(Source texts of formatted documents)
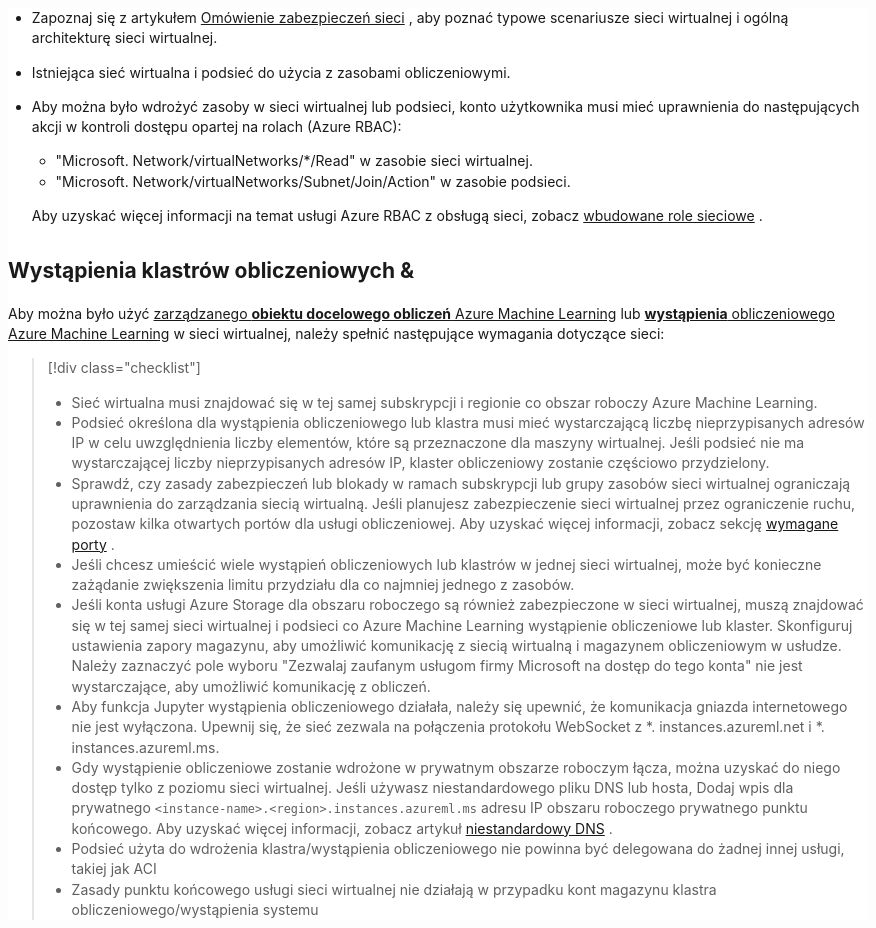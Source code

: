 + Zapoznaj się z artykułem [Omówienie zabezpieczeń sieci](how-to-network-security-overview.md) , aby poznać typowe scenariusze sieci wirtualnej i ogólną architekturę sieci wirtualnej.

+ Istniejąca sieć wirtualna i podsieć do użycia z zasobami obliczeniowymi.

+ Aby można było wdrożyć zasoby w sieci wirtualnej lub podsieci, konto użytkownika musi mieć uprawnienia do następujących akcji w kontroli dostępu opartej na rolach (Azure RBAC):

    - "Microsoft. Network/virtualNetworks/*/Read" w zasobie sieci wirtualnej.
    - "Microsoft. Network/virtualNetworks/Subnet/Join/Action" w zasobie podsieci.

    Aby uzyskać więcej informacji na temat usługi Azure RBAC z obsługą sieci, zobacz [wbudowane role sieciowe](../role-based-access-control/built-in-roles.md#networking) .


## <a name="compute-clusters--instances"></a><a name="compute-instance"></a>Wystąpienia klastrów obliczeniowych & 

Aby można było użyć [zarządzanego __obiektu docelowego obliczeń__ Azure Machine Learning](concept-compute-target.md#azure-machine-learning-compute-managed) lub [ __wystąpienia__ obliczeniowego Azure Machine Learning](concept-compute-instance.md) w sieci wirtualnej, należy spełnić następujące wymagania dotyczące sieci:

> [!div class="checklist"]
> * Sieć wirtualna musi znajdować się w tej samej subskrypcji i regionie co obszar roboczy Azure Machine Learning.
> * Podsieć określona dla wystąpienia obliczeniowego lub klastra musi mieć wystarczającą liczbę nieprzypisanych adresów IP w celu uwzględnienia liczby elementów, które są przeznaczone dla maszyny wirtualnej. Jeśli podsieć nie ma wystarczającej liczby nieprzypisanych adresów IP, klaster obliczeniowy zostanie częściowo przydzielony.
> * Sprawdź, czy zasady zabezpieczeń lub blokady w ramach subskrypcji lub grupy zasobów sieci wirtualnej ograniczają uprawnienia do zarządzania siecią wirtualną. Jeśli planujesz zabezpieczenie sieci wirtualnej przez ograniczenie ruchu, pozostaw kilka otwartych portów dla usługi obliczeniowej. Aby uzyskać więcej informacji, zobacz sekcję [wymagane porty](#mlcports) .
> * Jeśli chcesz umieścić wiele wystąpień obliczeniowych lub klastrów w jednej sieci wirtualnej, może być konieczne zażądanie zwiększenia limitu przydziału dla co najmniej jednego z zasobów.
> * Jeśli konta usługi Azure Storage dla obszaru roboczego są również zabezpieczone w sieci wirtualnej, muszą znajdować się w tej samej sieci wirtualnej i podsieci co Azure Machine Learning wystąpienie obliczeniowe lub klaster. Skonfiguruj ustawienia zapory magazynu, aby umożliwić komunikację z siecią wirtualną i magazynem obliczeniowym w usłudze. Należy zaznaczyć pole wyboru "Zezwalaj zaufanym usługom firmy Microsoft na dostęp do tego konta" nie jest wystarczające, aby umożliwić komunikację z obliczeń.
> * Aby funkcja Jupyter wystąpienia obliczeniowego działała, należy się upewnić, że komunikacja gniazda internetowego nie jest wyłączona. Upewnij się, że sieć zezwala na połączenia protokołu WebSocket z *. instances.azureml.net i *. instances.azureml.ms. 
> * Gdy wystąpienie obliczeniowe zostanie wdrożone w prywatnym obszarze roboczym łącza, można uzyskać do niego dostęp tylko z poziomu sieci wirtualnej. Jeśli używasz niestandardowego pliku DNS lub hosta, Dodaj wpis dla prywatnego `<instance-name>.<region>.instances.azureml.ms` adresu IP obszaru roboczego prywatnego punktu końcowego. Aby uzyskać więcej informacji, zobacz artykuł [niestandardowy DNS](./how-to-custom-dns.md) .
> * Podsieć użyta do wdrożenia klastra/wystąpienia obliczeniowego nie powinna być delegowana do żadnej innej usługi, takiej jak ACI
> * Zasady punktu końcowego usługi sieci wirtualnej nie działają w przypadku kont magazynu klastra obliczeniowego/wystąpienia systemu
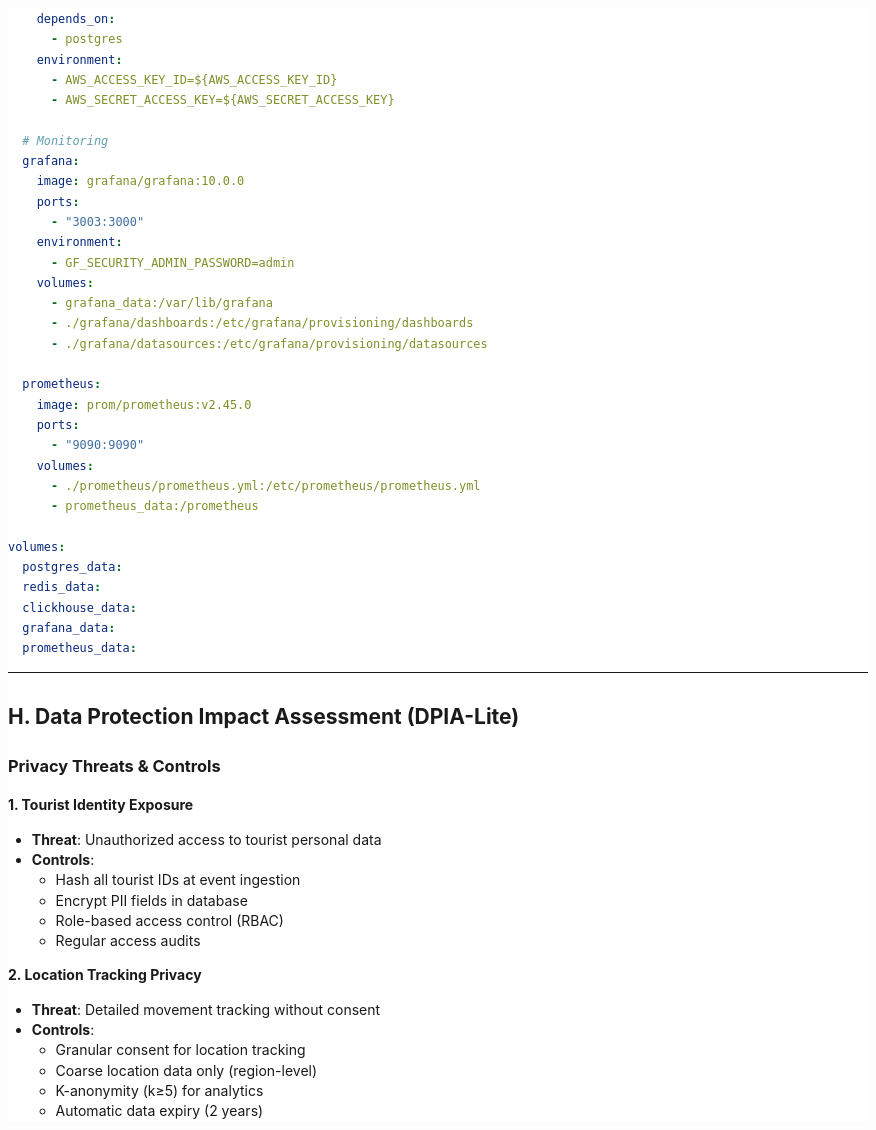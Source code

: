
 ```yaml
    depends_on:
      - postgres
    environment:
      - AWS_ACCESS_KEY_ID=${AWS_ACCESS_KEY_ID}
      - AWS_SECRET_ACCESS_KEY=${AWS_SECRET_ACCESS_KEY}

  # Monitoring
  grafana:
    image: grafana/grafana:10.0.0
    ports:
      - "3003:3000"
    environment:
      - GF_SECURITY_ADMIN_PASSWORD=admin
    volumes:
      - grafana_data:/var/lib/grafana
      - ./grafana/dashboards:/etc/grafana/provisioning/dashboards
      - ./grafana/datasources:/etc/grafana/provisioning/datasources

  prometheus:
    image: prom/prometheus:v2.45.0
    ports:
      - "9090:9090"
    volumes:
      - ./prometheus/prometheus.yml:/etc/prometheus/prometheus.yml
      - prometheus_data:/prometheus

volumes:
  postgres_data:
  redis_data:
  clickhouse_data:
  grafana_data:
  prometheus_data:
```

---

## H. Data Protection Impact Assessment (DPIA-Lite)

### Privacy Threats & Controls

**1. Tourist Identity Exposure**
- **Threat**: Unauthorized access to tourist personal data
- **Controls**: 
  - Hash all tourist IDs at event ingestion
  - Encrypt PII fields in database
  - Role-based access control (RBAC)
  - Regular access audits

**2. Location Tracking Privacy**
- **Threat**: Detailed movement tracking without consent
- **Controls**:
  - Granular consent for location tracking
  - Coarse location data only (region-level)
  - K-anonymity (k≥5) for analytics
  - Automatic data expiry (2 years)
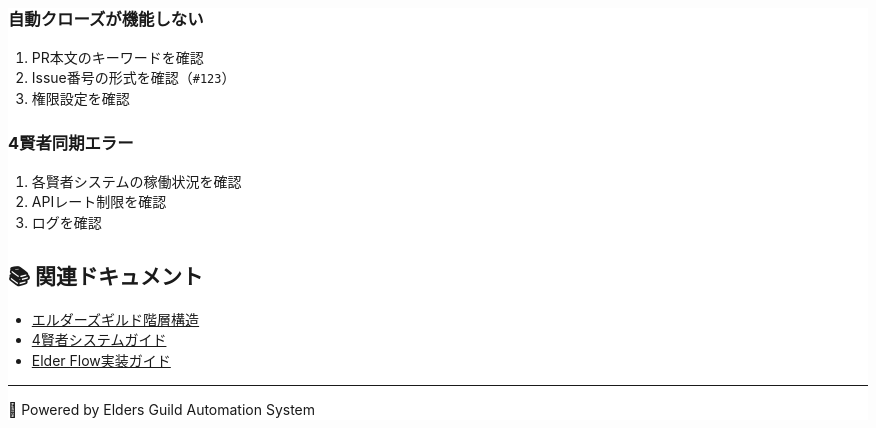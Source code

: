 ### 自動クローズが機能しない
1. PR本文のキーワードを確認
2. Issue番号の形式を確認（`#123`）
3. 権限設定を確認

### 4賢者同期エラー
1. 各賢者システムの稼働状況を確認
2. APIレート制限を確認
3. ログを確認

## 📚 関連ドキュメント

- [エルダーズギルド階層構造](ELDERS_GUILD_HIERARCHY_MASTER.md)
- [4賢者システムガイド](FOUR_SAGES_SYSTEM_GUIDE.md)
- [Elder Flow実装ガイド](ELDER_FLOW_IMPLEMENTATION_GUIDE.md)

---
🤖 Powered by Elders Guild Automation System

_Exercise directions_
When the line with "architekturę sieci wirtualnej." is reached in the data above, begin copying, and stop after the line with "można było wdrożyć"; copy each line exactly, both ends included.

_Result_
: + Zapoznaj się z artykułem [Omówienie zabezpieczeń sieci](how-to-network-security-overview.md) , aby poznać typowe scenariusze sieci wirtualnej i ogólną architekturę sieci wirtualnej.

+ Istniejąca sieć wirtualna i podsieć do użycia z zasobami obliczeniowymi.

+ Aby można było wdrożyć zasoby w sieci wirtualnej lub podsieci, konto użytkownika musi mieć uprawnienia do następujących akcji w kontroli dostępu opartej na rolach (Azure RBAC):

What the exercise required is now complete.